Tangannya bisa menggapai tubuh itu. Lalu kejadian kecelakaan itu apa? Apa iya hanya sebuah mimpi? Tapi, kenapa begitu terasa seperti nyata?
“Mam, apa yang terjadi?“ kata Pricilla sembari menangis. “Teman-temanku di mana?”
“Kamu itu hanya mimpi buruk, orang waktu mama pulang dari jualan, kamu tertidur di teras, makanya mama papah ke kamar.” Alya tertawa tipis. “Mama masih napas,” sambungnya.
Rasanya, Pricilla begitu bahagia. Ternyata kabar duka itu hanya lah sebuah impi belaka. Walaupun, semua makhluk hidup akan mengalami sebuah kematian, setidaknya takdir Alya masih diberi umur.
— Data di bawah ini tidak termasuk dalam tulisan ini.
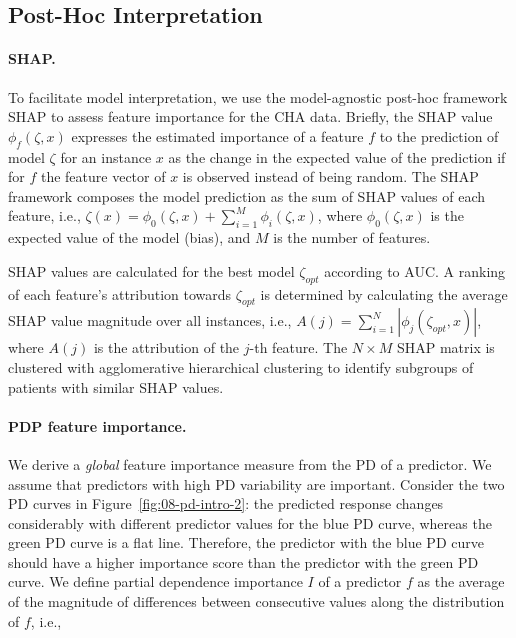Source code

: \documentclass[
  oneside]{book}
\begin{document}
\hypertarget{iml-workflow-iml}{%
\subsection{Post-Hoc Interpretation}\label{iml-workflow-iml}}

\paragraph*{SHAP.}

To facilitate model interpretation, we use the model-agnostic post-hoc framework SHAP \autocite{Lundberg:SHAP2017,Lundberg:TreeSHAP2019} to assess feature importance for the CHA data.
Briefly, the SHAP value \(\phi_f(\zeta,x)\) expresses the estimated importance of a feature \(f\) to the prediction of model \(\zeta\) for an instance \(x\) as the change in the expected value of the prediction if for \(f\) the feature vector of \(x\) is observed instead of being random.
The SHAP framework composes the model prediction as the sum of SHAP values of each feature, i.e., \(\zeta(x)=\phi_0(\zeta,x)+\sum_{i=1}^M \phi_i(\zeta,x)\), where \(\phi_0(\zeta,x)\) is the expected value of the model (bias), and \(M\) is the number of features.

SHAP values are calculated for the best model \(\zeta_{opt}\) according to AUC.
A ranking of each feature's attribution towards \(\zeta_{opt}\) is determined by calculating the average SHAP value magnitude over all instances, i.e., \(A(j)=\sum_{i=1}^N |\phi_j(\zeta_{opt},x)|\),
where \(A(j)\) is the attribution of the \(j\)-th feature.
The \(N\times M\) SHAP matrix is clustered with agglomerative hierarchical clustering to identify subgroups of patients with similar SHAP values.

\paragraph*{PDP feature importance.}

We derive a \emph{global} feature importance measure from the PD of a predictor.
We assume that predictors with high PD variability are important.
Consider the two PD curves in Figure~\ref{fig:08-pd-intro-2}: the predicted response changes considerably with different predictor values for the blue PD curve, whereas the green PD curve is a flat line.
Therefore, the predictor with the blue PD curve should have a higher importance score than the predictor with the green PD curve.
We define partial dependence importance \(I\) of a predictor \(f\) as the average of the magnitude of differences between consecutive values along the distribution of \(f\), i.e.,
\end{document}
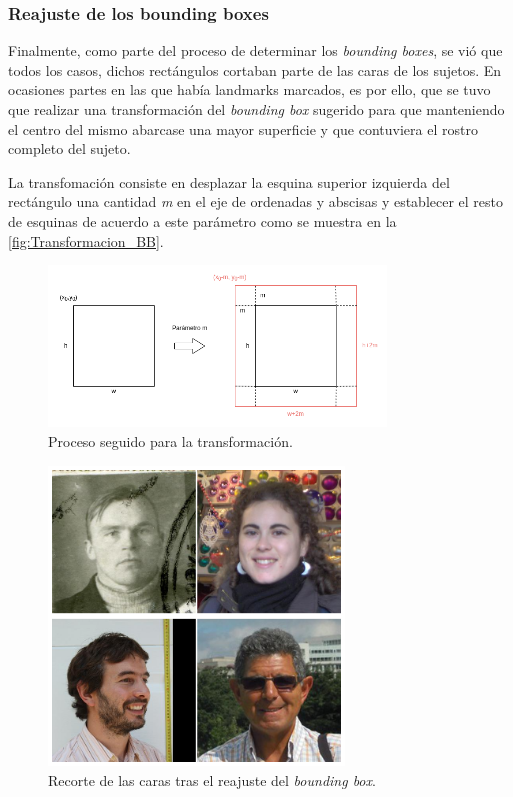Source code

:         \subsubsection{Reajuste de los bounding boxes}
            \noindent Finalmente, como parte del proceso de determinar los \textit{bounding boxes}, se vió que todos los casos, dichos rectángulos cortaban parte de las caras de los sujetos. En ocasiones partes en las que había landmarks marcados, es por ello, que se tuvo que realizar una transformación del \textit{bounding box} sugerido para que manteniendo el centro del mismo abarcase una mayor superficie y que contuviera el rostro completo del sujeto. 

            \medskip

            \noindent La transfomación consiste en desplazar la esquina superior izquierda del rectángulo una cantidad \textit{m} en el eje de ordenadas y abscisas y establecer el resto de esquinas de acuerdo a este parámetro como se muestra en la \autoref{fig:Transformacion_BB}.


            \begin{figure}[!h]
                \centering
                \includegraphics[width=0.8\textwidth]{img/Transformacion_rectangulo.png}
                \caption{Proceso seguido para la transformación.}
                \label{fig:Transformacion_BB}
            \end{figure}

            \begin{figure}[!h]
                \centering
                \includegraphics[width=0.7\textwidth]{img/imagenes_ejemplo_cropping.png}
                \caption{Recorte de las caras tras el reajuste del \textit{bounding box}.}
                \label{fig:Reajuste_bb}
            \end{figure}



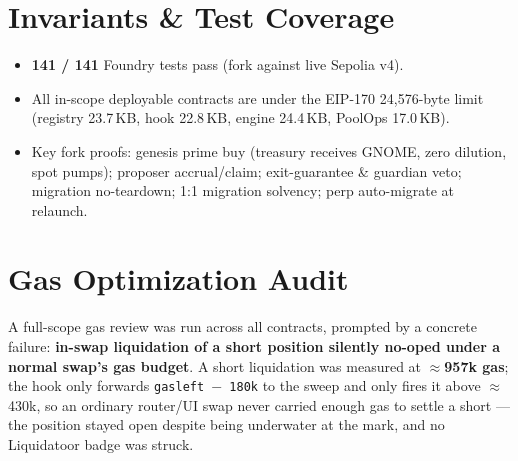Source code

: \documentclass[11pt]{article}
\begin{document}
\section{Invariants \& Test Coverage}

\begin{itemize}[leftmargin=1.4em]
  \item \textbf{141 / 141} Foundry tests pass (fork against live Sepolia v4).
  \item All in-scope deployable contracts are under the EIP-170 24{,}576-byte limit
        (registry 23.7\,KB, hook 22.8\,KB, engine 24.4\,KB, PoolOps 17.0\,KB).
  \item Key fork proofs: genesis prime buy (treasury receives GNOME, zero dilution, spot
        pumps); proposer accrual/claim; exit-guarantee \& guardian veto; migration
        no-teardown; 1:1 migration solvency; perp auto-migrate at relaunch.
\end{itemize}

\section{Gas Optimization Audit}

A full-scope gas review was run across all contracts, prompted by a concrete failure:
\textbf{in-swap liquidation of a short position silently no-oped under a normal
swap's gas budget}. A short liquidation was measured at \textbf{$\approx$957k gas}; the
hook only forwards \texttt{gasleft $-$ 180k} to the sweep and only fires it above
$\approx$430k, so an ordinary router/UI swap never carried enough gas to settle a
short — the position stayed open despite being underwater at the mark, and no
Liquidatoor badge was struck.
\end{document}
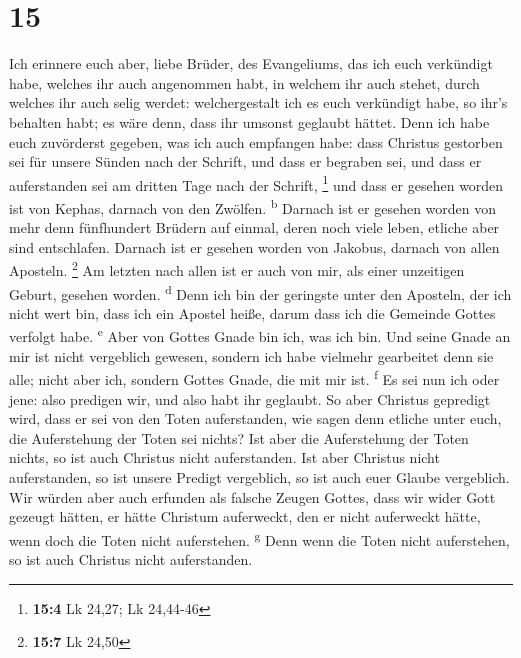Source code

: \hypertarget{section-14}{%
\section{15}\label{section-14}}

 Ich erinnere euch aber, liebe Brüder, des Evangeliums,
das ich euch verkündigt habe, welches ihr auch angenommen habt, in
welchem ihr auch stehet,  durch welches ihr auch selig
werdet: welchergestalt ich es euch verkündigt habe, so ihr's behalten
habt; es wäre denn, dass ihr umsonst geglaubt hättet. 
Denn ich habe euch zuvörderst gegeben, was ich auch empfangen habe: dass
Christus gestorben sei für unsere Sünden nach der Schrift,
 und dass er begraben sei, und dass er auferstanden sei am
dritten Tage nach der Schrift, \footnote{\textbf{15:4} Lk 24,27; Lk
  24,44-46}  und dass er gesehen worden ist von Kephas,
darnach von den Zwölfen. \textsuperscript{b}  Darnach ist
er gesehen worden von mehr denn fünfhundert Brüdern auf einmal, deren
noch viele leben, etliche aber sind entschlafen.  Darnach
ist er gesehen worden von Jakobus, darnach von allen Aposteln.
\footnote{\textbf{15:7} Lk 24,50}  Am letzten nach allen
ist er auch von mir, als einer unzeitigen Geburt, gesehen worden.
\textsuperscript{d}  Denn ich bin der geringste unter den
Aposteln, der ich nicht wert bin, dass ich ein Apostel heiße, darum dass
ich die Gemeinde Gottes verfolgt habe. \textsuperscript{e}
 Aber von Gottes Gnade bin ich, was ich bin. Und seine
Gnade an mir ist nicht vergeblich gewesen, sondern ich habe vielmehr
gearbeitet denn sie alle; nicht aber ich, sondern Gottes Gnade, die mit
mir ist. \textsuperscript{f}  Es sei nun ich oder jene:
also predigen wir, und also habt ihr geglaubt.  So aber
Christus gepredigt wird, dass er sei von den Toten auferstanden, wie
sagen denn etliche unter euch, die Auferstehung der Toten sei nichts?
 Ist aber die Auferstehung der Toten nichts, so ist auch
Christus nicht auferstanden.  Ist aber Christus nicht
auferstanden, so ist unsere Predigt vergeblich, so ist auch euer Glaube
vergeblich.  Wir würden aber auch erfunden als falsche
Zeugen Gottes, dass wir wider Gott gezeugt hätten, er hätte Christum
auferweckt, den er nicht auferweckt hätte, wenn doch die Toten nicht
auferstehen. \textsuperscript{g}  Denn wenn die Toten
nicht auferstehen, so ist auch Christus nicht auferstanden.

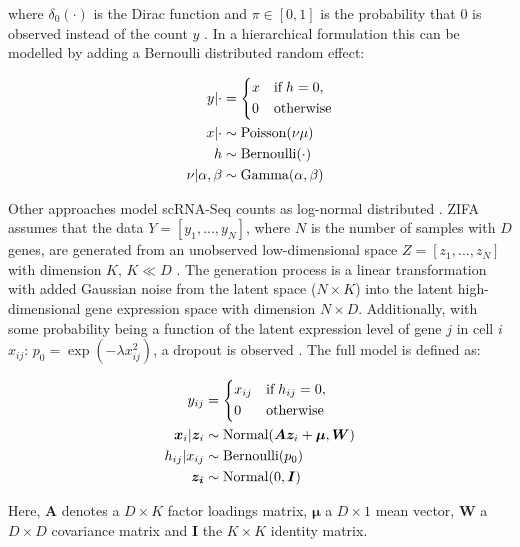 where $\delta_0(\cdot)$ is the Dirac function and $\pi\in[0,1]$ is the probability that 0 is observed instead of the count $y$ \citep{Risso2018}. In a hierarchical formulation this can be modelled by adding a Bernoulli distributed random effect:

\begin{align*}
y|\cdot & = 
 \left\lbrace
  \begin{aligned}
    & x && \textnormal{if} \; h = 0,  \\ 
    & 0 && \textnormal{otherwise}    	    
  \end{aligned}
\right.\\
x|\cdot&\sim{}\textnormal{Poisson}(\nu\mu)\\
h & \sim \textnormal{Bernoulli}(\cdot)\\
\nu|\alpha,\beta&\sim{}\textnormal{Gamma}(\alpha,\beta)
\end{align*}

Other approaches model scRNA-Seq counts as log-normal distributed \citep{Azizi2017,Pierson2015}. \Gls{ZIFA} assumes that the data $Y=[y_1,...,y_N]$, where $N$ is the number of samples with $D$ genes, are generated from an unobserved low-dimensional space $Z=[z_1,...,z_N]$ with dimension $K,\,{}K\ll{}D$ \citep{Pierson2015}. The generation process is a linear transformation with added Gaussian noise from the latent space ($N\times{}K$) into the latent high-dimensional gene expression space with dimension $N\times{}D$. Additionally, with some probability being a function of the latent expression level of gene $j$ in cell $i$ $x_{ij}$: $p_0=\exp(-\lambda{}x_{ij}^2)$, a dropout is observed \citep{Pierson2015}. The full model is defined as:

\begin{align*}
y_{ij} & = 
 \left\lbrace
  \begin{aligned}
    & x_{ij} && \textnormal{if} \; h_{ij} = 0,  \\ 
    & 0 && \textnormal{otherwise}    	    
  \end{aligned}
\right.\\
\bm{x}_{i}|\bm{z}_i&\sim{}\textnormal{Normal}(\bm{Az}_i+\bm{\mu},\bm{W})\\
h_{ij}|x_{ij} & \sim \textnormal{Bernoulli}(p_0)\\
\bm{z_i}&\sim{}\textnormal{Normal}(0,\bm{I})
\end{align*} 

Here, $\bm{A}$ denotes a $D\times{}K$ factor loadings matrix, $\bm{\mu}$ a $D\times{}1$ mean vector, $\bm{W}$ a $D\times{}D$ covariance matrix and $\bm{I}$ the $K\times{}K$ identity matrix.

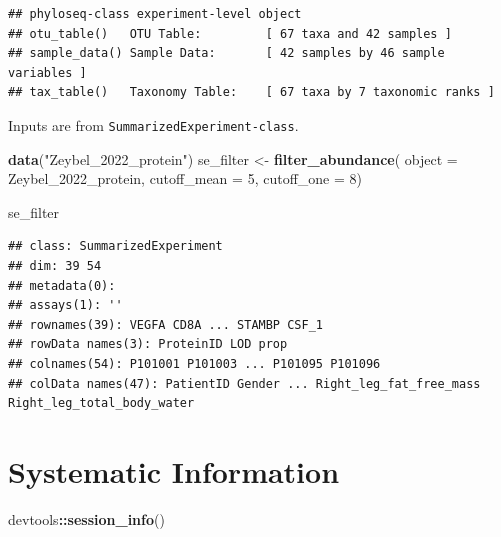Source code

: \documentclass[
]{book}
\newenvironment{Shaded}{\begin{snugshade}}{\end{snugshade}}
\newcommand{\AttributeTok}[1]{\textcolor[rgb]{0.13,0.29,0.53}{#1}}
\newcommand{\DecValTok}[1]{\textcolor[rgb]{0.00,0.00,0.81}{#1}}
\newcommand{\FunctionTok}[1]{\textcolor[rgb]{0.13,0.29,0.53}{\textbf{#1}}}
\newcommand{\NormalTok}[1]{#1}
\newcommand{\OtherTok}[1]{\textcolor[rgb]{0.56,0.35,0.01}{#1}}
\newcommand{\SpecialCharTok}[1]{\textcolor[rgb]{0.81,0.36,0.00}{\textbf{#1}}}
\newcommand{\StringTok}[1]{\textcolor[rgb]{0.31,0.60,0.02}{#1}}
\begin{document}
\begin{verbatim}
## phyloseq-class experiment-level object
## otu_table()   OTU Table:         [ 67 taxa and 42 samples ]
## sample_data() Sample Data:       [ 42 samples by 46 sample variables ]
## tax_table()   Taxonomy Table:    [ 67 taxa by 7 taxonomic ranks ]
\end{verbatim}

Inputs are from \texttt{SummarizedExperiment-class}.

\begin{Shaded}
\begin{Highlighting}[]
\FunctionTok{data}\NormalTok{(}\StringTok{"Zeybel\_2022\_protein"}\NormalTok{)}
\NormalTok{se\_filter }\OtherTok{\textless{}{-}} \FunctionTok{filter\_abundance}\NormalTok{(}
  \AttributeTok{object =}\NormalTok{ Zeybel\_2022\_protein,}
  \AttributeTok{cutoff\_mean =} \DecValTok{5}\NormalTok{,}
  \AttributeTok{cutoff\_one =} \DecValTok{8}\NormalTok{)}

\NormalTok{se\_filter}
\end{Highlighting}
\end{Shaded}

\begin{verbatim}
## class: SummarizedExperiment 
## dim: 39 54 
## metadata(0):
## assays(1): ''
## rownames(39): VEGFA CD8A ... STAMBP CSF_1
## rowData names(3): ProteinID LOD prop
## colnames(54): P101001 P101003 ... P101095 P101096
## colData names(47): PatientID Gender ... Right_leg_fat_free_mass Right_leg_total_body_water
\end{verbatim}

\hypertarget{systematic-information}{%
\section{Systematic Information}\label{systematic-information}}

\begin{Shaded}
\begin{Highlighting}[]
\NormalTok{devtools}\SpecialCharTok{::}\FunctionTok{session\_info}\NormalTok{()}
\end{Highlighting}
\end{Shaded}
\end{document}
“Ma, Prissy sayang Mama. Jangan tinggalin Prissy sendirian, ya?” kata Pricilla sembari memeluk ibunya.
“Doakan Mama panjang umur. Terus, selalu menjadi anak yang baik, biar Mama gak naik darah mulu,” katanya diselingi tawa.
Jangan pernah mengecewakan orang tua selagi masih ada. Apalagi menyia-nyiakan mereka. Sebab, jalan menuju surga salah satunya adalah berbakti kepada orang tua. Sayangi dan patuhi orang tua. Buat mereka bangga dan bahagia. Mungkin, mimpi buruk yang dialami oleh Pricilla merupakan cara Allah menegurnya. Allah meminta kepada Pricilla agar selalu menghormati ibunya. Tidak menyusahkan lagi ibunya.
“Mam, besok kalau Prissy sudah sukses, ikut Prissy, ya?” katanya sembari tersenyum sangat manis.
“Ke mana?” tanya Alya.
“Keliling Indonesia,” celetuk Pricilla sembari mengusap matanya yang masih terasa kantuk.
“Aamiin, sekarang bantu Mama membuat donat. Kan kamu doang yang bisa menghias donat sampai terlihat menggoda mata.” Alya menarik lengan putrinya.
“Mereka berjalan ke dapur untuk membuat adonan donat. Lagi-lagi hati Pricilla begitu menaruh rasa syukur yang besar kepada Allah. Tuhan yang begitu baik padanya. Masih memberinya sebuah kesempatan emas.